## AIM OF THE EXERCISE
The response should consist of every line below, restated exactly, with no pictures.

------ RECORD EXCERPTS

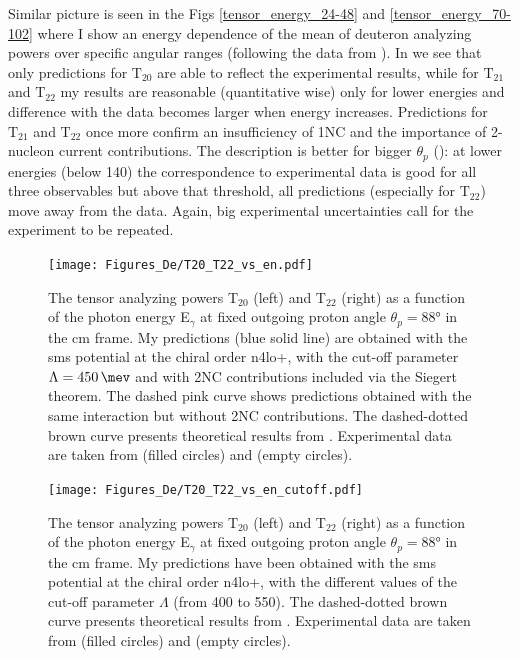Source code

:     Similar picture is seen in the Figs \ref{tensor_energy_24-48} and \ref{tensor_energy_70-102}
    where I show an energy dependence of the mean of deuteron analyzing powers over 
    specific angular ranges (following the data from \cite{rachek2007}).
    In  we see that only predictions for $\text{T}_{20}$ are able to reflect the experimental results,
    while for $\text{T}_{21}$ and $\text{T}_{22}$ my results are reasonable (quantitative wise) 
    only for lower energies and difference with the data becomes larger
    when energy increases. Predictions for $\text{T}_{21}$ and $\text{T}_{22}$ once more 
    confirm an insufficiency of 1NC and the importance of
    2-nucleon current contributions.
    The description is better for bigger $\theta_p$ ():
    at lower energies (below \SI{140}{\mev}) the correspondence to
    experimental data is good for all three observables but above that 
    threshold, all predictions (especially for $\text{T}_{22}$)
    move away from the data.
    Again, big experimental uncertainties call for the experiment to be repeated.
    

    \begin{figure}[h]
        \begin{center}
        \texttt{[image: Figures\_De/T20\_T22\_vs\_en.pdf]}
        \end{center}
        \caption{
        The tensor analyzing powers T$_{20}$ (left) and T$_{22}$ (right) as
        a function of the photon energy E$_\gamma$
        at fixed outgoing proton angle $\theta_p = \ang{88}$ in the \gls{cm} frame.
        My predictions (blue solid line) are obtained with the \gls{sms} potential at the chiral order \gls{n4lo+},
        with the cut-off parameter $\Lambda = \SI{450}{\mev}$ and with 2NC contributions included via the Siegert theorem.
        The dashed pink curve shows predictions obtained with the same interaction but without 2NC contributions.
        The dashed-dotted brown curve presents theoretical results from \cite{Schmitt1989}.
        Experimental data are taken from \cite{rachek2007} (filled circles)
        and \cite{mishev1993} (empty circles).}
        \label{T20_vs_en}
    \end{figure}

    \begin{figure}[h]
        \begin{center}
        \texttt{[image: Figures\_De/T20\_T22\_vs\_en\_cutoff.pdf]}
        \end{center}
        \caption{
        The tensor analyzing powers T$_{20}$ (left) and T$_{22}$ (right) as
        a function of the photon energy E$_\gamma$
        at fixed outgoing proton angle $\theta_p = \ang{88}$ in the \gls{cm} frame.
        My predictions have been obtained with the \gls{sms} potential at the chiral order \gls{n4lo+},
        with the different values of the cut-off parameter $\Lambda$ (from \SI{400}{\mev} to \SI{550}{\mev}).
        The dashed-dotted brown curve presents theoretical results from \cite{Schmitt1989}.
        Experimental data are taken from \cite{rachek2007} (filled circles)
        and \cite{mishev1993} (empty circles).}
        \label{T20_vs_en_cutoff}
    \end{figure}

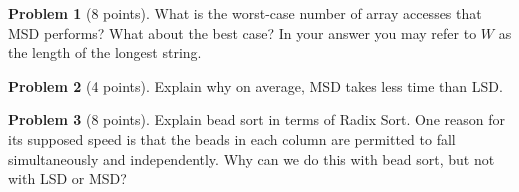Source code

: \documentclass{exam}
\theoremstyle{definition}
\newtheorem{problem}{Problem}[section]
\theoremstyle{definition}
\begin{document}
\begin{problem}[8 points]
    What is the worst-case number of array accesses that MSD performs? What about the best case? In your answer you may refer to $W$ as the length of the longest string. 
\end{problem}

\begin{problem}[4 points]
    Explain why on average, MSD takes less time than LSD.
\end{problem}

\begin{problem}[8 points]
    Explain bead sort in terms of Radix Sort. One reason for its supposed speed is that the beads in each column are permitted to fall simultaneously and independently. Why can we do this with bead sort, but not with LSD or MSD?
\end{problem}
\end{document}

------------

## ANSWER SPACE
Source code

:     Similar picture is seen in the Figs \ref{tensor_energy_24-48} and \ref{tensor_energy_70-102}
    where I show an energy dependence of the mean of deuteron analyzing powers over 
    specific angular ranges (following the data from \cite{rachek2007}).
    In  we see that only predictions for $\text{T}_{20}$ are able to reflect the experimental results,
    while for $\text{T}_{21}$ and $\text{T}_{22}$ my results are reasonable (quantitative wise) 
    only for lower energies and difference with the data becomes larger
    when energy increases. Predictions for $\text{T}_{21}$ and $\text{T}_{22}$ once more 
    confirm an insufficiency of 1NC and the importance of
    2-nucleon current contributions.
    The description is better for bigger $\theta_p$ ():
    at lower energies (below \SI{140}{\mev}) the correspondence to
    experimental data is good for all three observables but above that 
    threshold, all predictions (especially for $\text{T}_{22}$)
    move away from the data.
    Again, big experimental uncertainties call for the experiment to be repeated.
    

    \begin{figure}[h]
        \begin{center}
        \texttt{[image: Figures\_De/T20\_T22\_vs\_en.pdf]}
        \end{center}
        \caption{
        The tensor analyzing powers T$_{20}$ (left) and T$_{22}$ (right) as
        a function of the photon energy E$_\gamma$
        at fixed outgoing proton angle $\theta_p = \ang{88}$ in the \gls{cm} frame.
        My predictions (blue solid line) are obtained with the \gls{sms} potential at the chiral order \gls{n4lo+},
        with the cut-off parameter $\Lambda = \SI{450}{\mev}$ and with 2NC contributions included via the Siegert theorem.
        The dashed pink curve shows predictions obtained with the same interaction but without 2NC contributions.
        The dashed-dotted brown curve presents theoretical results from \cite{Schmitt1989}.
        Experimental data are taken from \cite{rachek2007} (filled circles)
        and \cite{mishev1993} (empty circles).}
        \label{T20_vs_en}
    \end{figure}

    \begin{figure}[h]
        \begin{center}
        \texttt{[image: Figures\_De/T20\_T22\_vs\_en\_cutoff.pdf]}
        \end{center}
        \caption{
        The tensor analyzing powers T$_{20}$ (left) and T$_{22}$ (right) as
        a function of the photon energy E$_\gamma$
        at fixed outgoing proton angle $\theta_p = \ang{88}$ in the \gls{cm} frame.
        My predictions have been obtained with the \gls{sms} potential at the chiral order \gls{n4lo+},
        with the different values of the cut-off parameter $\Lambda$ (from \SI{400}{\mev} to \SI{550}{\mev}).
        The dashed-dotted brown curve presents theoretical results from \cite{Schmitt1989}.
        Experimental data are taken from \cite{rachek2007} (filled circles)
        and \cite{mishev1993} (empty circles).}
        \label{T20_vs_en_cutoff}
    \end{figure}

Source code

: \documentclass{exam}
\theoremstyle{definition}
\newtheorem{problem}{Problem}[section]
\theoremstyle{definition}
\begin{document}
\begin{problem}[8 points]
    What is the worst-case number of array accesses that MSD performs? What about the best case? In your answer you may refer to $W$ as the length of the longest string. 
\end{problem}

\begin{problem}[4 points]
    Explain why on average, MSD takes less time than LSD.
\end{problem}

\begin{problem}[8 points]
    Explain bead sort in terms of Radix Sort. One reason for its supposed speed is that the beads in each column are permitted to fall simultaneously and independently. Why can we do this with bead sort, but not with LSD or MSD?
\end{problem}
\end{document}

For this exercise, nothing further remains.